By RICK MONTGOMERY
When she recently obtained a Missouri driver’s license, college student Shrouk Alburj wasn’t thinking of liberation.
She was thinking: I need the wheels.
Her native Saudi Arabia is the world’s only country that bars women from driving. But as a movement quietly builds back home to issue licenses to women, Alburj and other Saudi women studying in Kansas City say they’re puzzled by the attention that Americans have given the subject.
“It’s not a big issue for us,” said Alburj, 25, who is pursuing a master’s degree in public affairs at Park University. “Driving, for many women, is a social need. But I think we really need other rights more than driving.”
Her sentiments are shared by University of Missouri-Kansas City undergraduate Samaa Gazzaz. She is driving now, too, but has been conflicted over the years on whether Saudi custom must change.
American friends tell Gazzaz “it’s crazy” for a culture to forbid women from getting behind the wheel. “I’m not sure why they’re angry about it,” she said, “since I’m not angry...
“I think when you live with something for a very long time, and life is good, you don’t see the need to change,” said Gazzaz, 21. “Though I’m sure it’s just a matter of time before this does change.”
She added: “You can’t apply all the same rules here as there. It’s a really different culture. And it’s OK for people to be different.”
Experts said the ambivalence expressed by many Saudis, both within the kingdom and at U.S. universities, speaks to the power of Saudi traditions and to annoyance that Western societies ridicule their social codes.
“It’s not that they don’t care about driving,” said Ann E. Mayer, a scholar on women’s international rights at the University of Pennsylvania’s Wharton School. “They may be upset about this patronizing American attitude: ‘Oh, you poor, backward people.’”
On Oct. 26, a few dozen women in Saudi Arabia defiantly got into their family cars and drove. Some posted videos of themselves behind the wheel.
Madiha al-Ajroush, a psychologist in the capital of Riyadh, has been pressing her government to issue licenses to women since 1990. News reports of the modest demonstration suggested the cause has gained little traction within a society deeply loyal to the 89-year-old King Abdullah.

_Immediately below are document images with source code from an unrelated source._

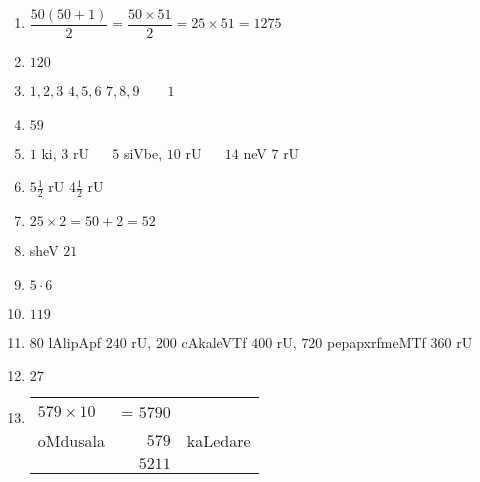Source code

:\begin{enumerate}
\item $\dfrac{50(50+1)}{2} = \dfrac{50 \times 51}{2} = 25 \times 51 = 1275$
  
\item $120$

\item $1 , 2, 3$ \qquad $4,5,6$ \qquad $7 , 8,9 \qquad 1$

\item $59$

\item $1$ ki, $3$ rU ~~ $5$ siVbe, $10$ rU ~~ $14$ neV $7$ rU

\item $5 \frac{1}{2}$ rU $4\frac{1}{2}$ rU

\item $25 \times 2 = 50 +2 = 52$

\item sheV $21$

\item $5 \cdot 6$
  
\item $119$

\eject

\item $80$ lAlipApf $240$ rU, $200$ cAkaleVTf $400$ rU, $720$  pepapxrfmeMTf $360$ rU

\item $27$

\item
  \qquad \begin{tabular}[t]{lrl}
    $579 \times 10$ & = $5790$ & \\
    oMdusala & $579$ & kaLedare \\\cline{2-2}
    & $5211$ &
  \end{tabular}

\end{enumerate}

“This is not a revolution,” Ajroush told The New York Times. She said the campaign merely seeks to enable her and other women to “do something as small as get myself a cappuccino or something as grand as taking my child to the emergency room” without the need for a male driver.
In Kansas City, the need to drive independently strikes many Saudi students within weeks of their arrival.
“In this city, I have to drive,” said Park graduate student Najlu Alkhalifa, who is single and would prefer not owning a car. Before coming here, she spent three years at the University of Wisconsin-La Crosse “without even thinking of driving. Public transportation took care of me.”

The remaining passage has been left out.